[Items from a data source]
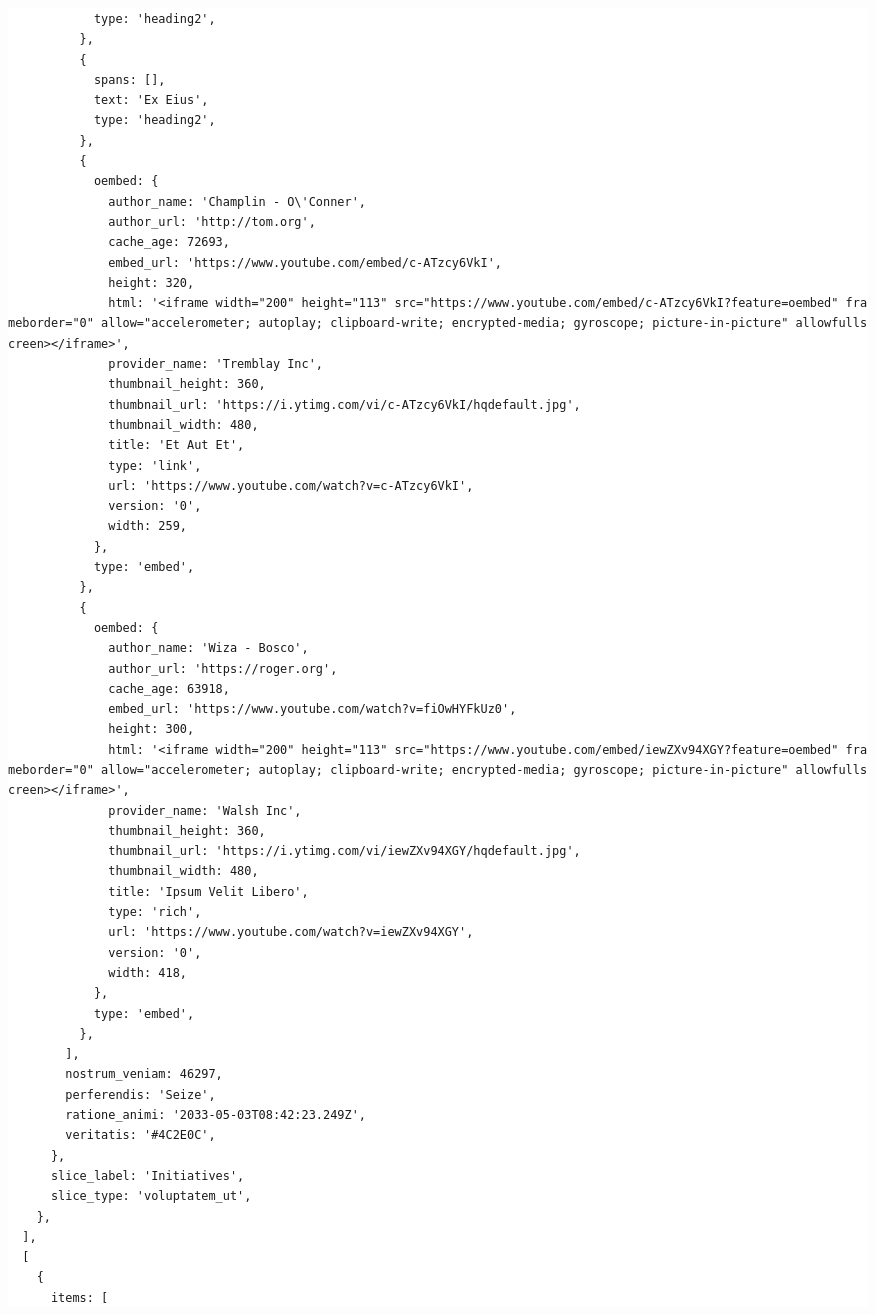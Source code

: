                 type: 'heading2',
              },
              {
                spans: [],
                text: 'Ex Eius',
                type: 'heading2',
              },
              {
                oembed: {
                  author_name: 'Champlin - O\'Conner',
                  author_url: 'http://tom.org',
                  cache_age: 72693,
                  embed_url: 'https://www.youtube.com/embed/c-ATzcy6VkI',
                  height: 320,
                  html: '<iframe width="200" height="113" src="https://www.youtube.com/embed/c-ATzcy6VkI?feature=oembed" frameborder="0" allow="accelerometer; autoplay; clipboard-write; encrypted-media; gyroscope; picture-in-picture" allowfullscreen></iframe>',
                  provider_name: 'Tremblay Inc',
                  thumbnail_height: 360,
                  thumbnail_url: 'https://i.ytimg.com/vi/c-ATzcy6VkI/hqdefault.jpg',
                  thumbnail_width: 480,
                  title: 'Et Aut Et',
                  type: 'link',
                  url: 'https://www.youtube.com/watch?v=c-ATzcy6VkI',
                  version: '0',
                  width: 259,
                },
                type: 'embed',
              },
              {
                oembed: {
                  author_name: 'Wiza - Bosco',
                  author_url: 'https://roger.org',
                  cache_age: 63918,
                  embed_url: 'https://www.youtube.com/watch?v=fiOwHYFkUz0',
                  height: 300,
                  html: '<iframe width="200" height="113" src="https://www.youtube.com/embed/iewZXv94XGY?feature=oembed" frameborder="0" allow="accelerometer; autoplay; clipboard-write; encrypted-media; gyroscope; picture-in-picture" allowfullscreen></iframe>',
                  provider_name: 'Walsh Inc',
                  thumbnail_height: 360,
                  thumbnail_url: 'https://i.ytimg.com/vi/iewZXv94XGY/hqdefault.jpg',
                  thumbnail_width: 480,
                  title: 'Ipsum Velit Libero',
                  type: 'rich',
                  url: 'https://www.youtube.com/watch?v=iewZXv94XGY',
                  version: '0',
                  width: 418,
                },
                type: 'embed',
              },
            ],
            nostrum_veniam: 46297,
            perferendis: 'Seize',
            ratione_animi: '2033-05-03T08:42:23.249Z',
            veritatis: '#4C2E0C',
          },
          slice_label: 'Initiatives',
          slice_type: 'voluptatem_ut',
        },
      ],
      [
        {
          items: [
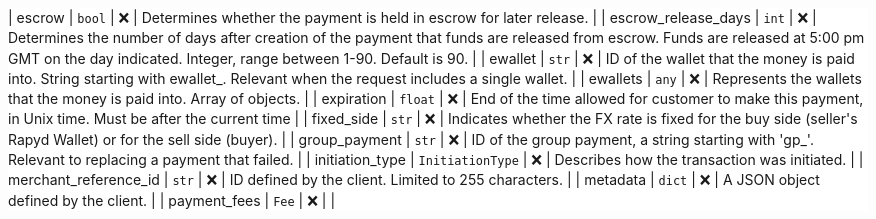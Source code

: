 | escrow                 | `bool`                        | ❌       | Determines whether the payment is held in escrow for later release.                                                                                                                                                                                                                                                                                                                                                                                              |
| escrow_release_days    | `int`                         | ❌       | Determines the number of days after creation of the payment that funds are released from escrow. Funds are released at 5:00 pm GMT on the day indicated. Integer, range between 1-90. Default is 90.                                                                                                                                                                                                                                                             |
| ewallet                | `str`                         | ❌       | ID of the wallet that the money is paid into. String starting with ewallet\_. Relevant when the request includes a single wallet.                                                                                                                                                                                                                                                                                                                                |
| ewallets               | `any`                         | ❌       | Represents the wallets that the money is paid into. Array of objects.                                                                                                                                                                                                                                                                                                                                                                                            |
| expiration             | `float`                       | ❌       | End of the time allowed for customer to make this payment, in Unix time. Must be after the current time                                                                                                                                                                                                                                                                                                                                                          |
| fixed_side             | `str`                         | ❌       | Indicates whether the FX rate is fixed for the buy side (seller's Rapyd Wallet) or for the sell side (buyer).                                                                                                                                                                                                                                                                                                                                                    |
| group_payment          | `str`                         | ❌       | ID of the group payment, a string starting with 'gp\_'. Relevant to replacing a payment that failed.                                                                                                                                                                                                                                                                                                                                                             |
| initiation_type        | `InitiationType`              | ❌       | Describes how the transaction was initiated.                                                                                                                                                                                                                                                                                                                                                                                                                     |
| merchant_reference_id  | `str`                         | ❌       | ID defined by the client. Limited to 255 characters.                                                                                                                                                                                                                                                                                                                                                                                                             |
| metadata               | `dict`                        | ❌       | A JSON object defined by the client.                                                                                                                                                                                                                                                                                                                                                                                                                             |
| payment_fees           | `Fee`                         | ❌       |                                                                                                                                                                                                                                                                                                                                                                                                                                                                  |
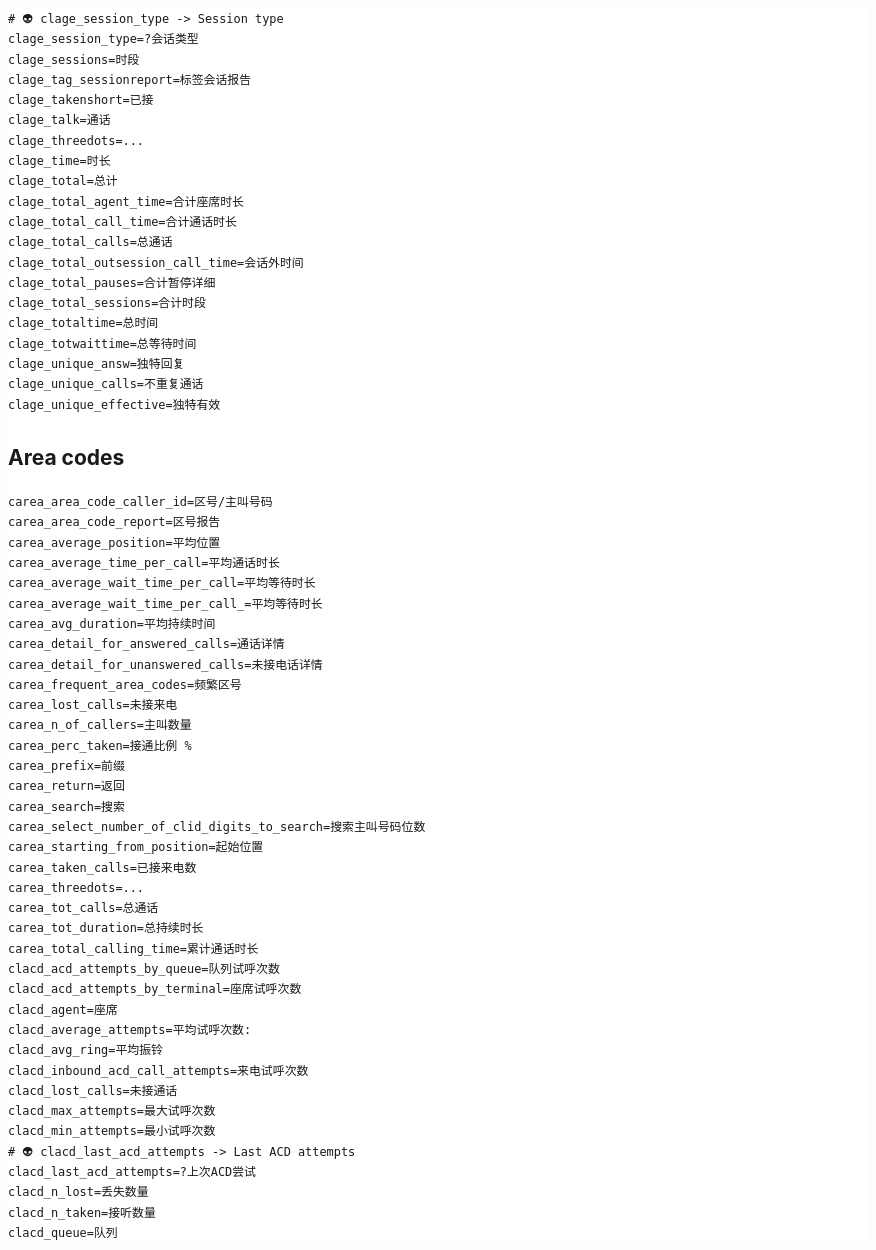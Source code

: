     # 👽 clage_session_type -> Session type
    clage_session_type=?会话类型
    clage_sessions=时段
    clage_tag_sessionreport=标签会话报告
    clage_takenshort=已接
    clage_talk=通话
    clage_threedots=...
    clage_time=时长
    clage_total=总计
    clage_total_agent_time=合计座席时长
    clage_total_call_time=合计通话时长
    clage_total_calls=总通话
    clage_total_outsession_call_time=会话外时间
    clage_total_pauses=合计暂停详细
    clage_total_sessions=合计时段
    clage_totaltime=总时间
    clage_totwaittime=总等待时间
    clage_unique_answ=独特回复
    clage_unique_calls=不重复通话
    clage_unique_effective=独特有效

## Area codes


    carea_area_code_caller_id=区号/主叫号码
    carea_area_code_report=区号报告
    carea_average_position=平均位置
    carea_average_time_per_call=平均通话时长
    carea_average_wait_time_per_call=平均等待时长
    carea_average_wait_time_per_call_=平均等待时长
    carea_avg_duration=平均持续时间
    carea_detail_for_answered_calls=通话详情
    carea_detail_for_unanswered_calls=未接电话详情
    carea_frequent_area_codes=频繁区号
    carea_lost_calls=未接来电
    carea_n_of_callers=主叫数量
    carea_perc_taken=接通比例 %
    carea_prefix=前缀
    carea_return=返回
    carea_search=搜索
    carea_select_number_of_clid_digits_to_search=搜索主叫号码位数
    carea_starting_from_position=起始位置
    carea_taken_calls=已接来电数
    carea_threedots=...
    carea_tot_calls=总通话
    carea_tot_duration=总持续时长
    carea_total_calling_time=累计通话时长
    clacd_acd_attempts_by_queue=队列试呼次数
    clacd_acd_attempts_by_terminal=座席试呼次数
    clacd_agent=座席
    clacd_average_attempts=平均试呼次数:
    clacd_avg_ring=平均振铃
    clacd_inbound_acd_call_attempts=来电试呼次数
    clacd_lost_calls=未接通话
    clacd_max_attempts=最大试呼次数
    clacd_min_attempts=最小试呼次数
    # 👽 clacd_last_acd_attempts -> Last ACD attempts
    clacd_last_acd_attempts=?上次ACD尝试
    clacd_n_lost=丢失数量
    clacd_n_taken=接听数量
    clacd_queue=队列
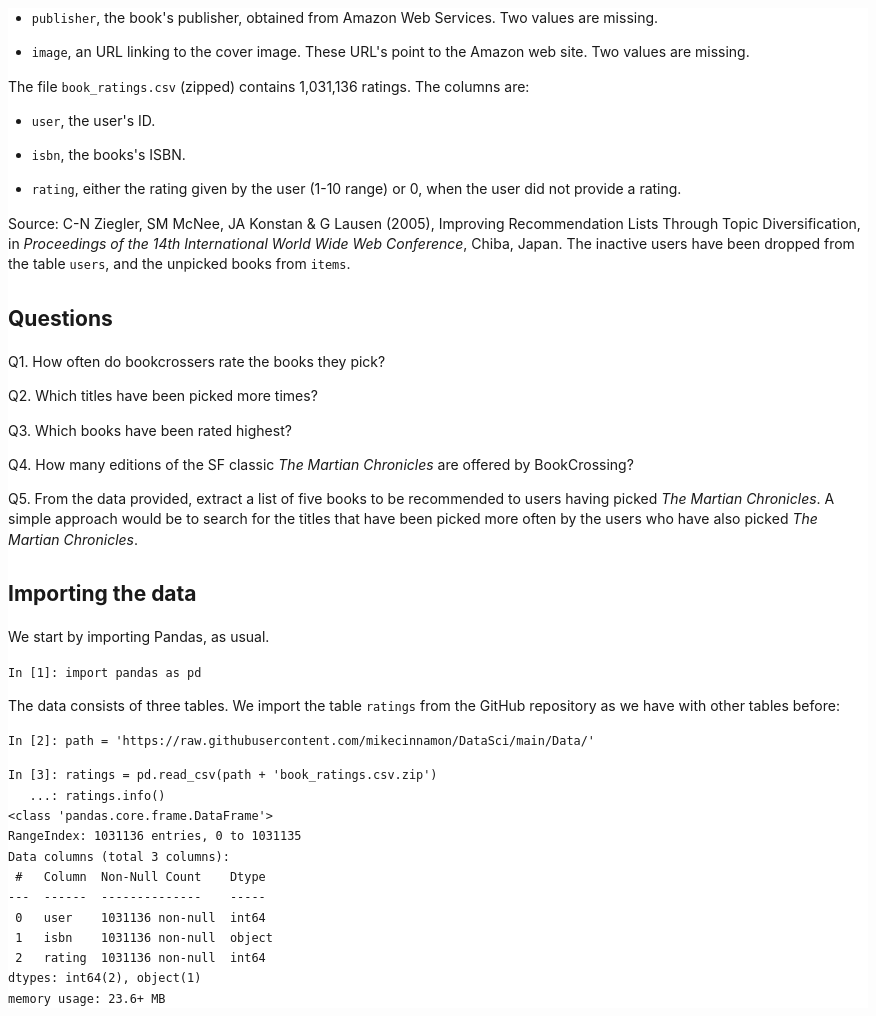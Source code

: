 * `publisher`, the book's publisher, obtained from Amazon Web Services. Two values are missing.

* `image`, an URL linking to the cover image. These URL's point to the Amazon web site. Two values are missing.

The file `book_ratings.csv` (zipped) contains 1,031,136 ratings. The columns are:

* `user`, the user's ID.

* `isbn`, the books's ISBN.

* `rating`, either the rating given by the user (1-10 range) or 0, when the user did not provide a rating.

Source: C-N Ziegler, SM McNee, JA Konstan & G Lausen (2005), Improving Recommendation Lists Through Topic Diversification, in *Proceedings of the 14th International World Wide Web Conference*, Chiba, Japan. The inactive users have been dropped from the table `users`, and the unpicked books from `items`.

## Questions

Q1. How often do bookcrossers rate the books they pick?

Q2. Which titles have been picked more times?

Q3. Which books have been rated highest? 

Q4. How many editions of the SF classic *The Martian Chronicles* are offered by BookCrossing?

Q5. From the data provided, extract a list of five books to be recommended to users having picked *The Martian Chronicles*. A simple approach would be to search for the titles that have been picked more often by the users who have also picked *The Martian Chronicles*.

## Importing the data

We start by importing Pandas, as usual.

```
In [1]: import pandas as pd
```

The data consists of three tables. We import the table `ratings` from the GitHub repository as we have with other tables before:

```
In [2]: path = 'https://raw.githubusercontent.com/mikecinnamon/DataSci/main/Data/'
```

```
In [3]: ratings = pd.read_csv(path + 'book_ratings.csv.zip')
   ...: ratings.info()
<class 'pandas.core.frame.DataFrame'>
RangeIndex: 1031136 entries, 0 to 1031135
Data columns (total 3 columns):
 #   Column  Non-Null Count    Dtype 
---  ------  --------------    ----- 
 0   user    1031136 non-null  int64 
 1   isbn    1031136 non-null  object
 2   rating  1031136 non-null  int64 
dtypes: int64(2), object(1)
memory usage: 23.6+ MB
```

AIM OF THE EXERCISE> Using the records above, set down exactly the lines from the one with "clage_total_pauses=合计暂停详细" through the one with "carea_average_wait_time_per_call_=平均等待时长", inclusive, and nothing more.

EXERCISE RESPONSE>
    clage_total_pauses=合计暂停详细
    clage_total_sessions=合计时段
    clage_totaltime=总时间
    clage_totwaittime=总等待时间
    clage_unique_answ=独特回复
    clage_unique_calls=不重复通话
    clage_unique_effective=独特有效

## Area codes


    carea_area_code_caller_id=区号/主叫号码
    carea_area_code_report=区号报告
    carea_average_position=平均位置
    carea_average_time_per_call=平均通话时长
    carea_average_wait_time_per_call=平均等待时长
    carea_average_wait_time_per_call_=平均等待时长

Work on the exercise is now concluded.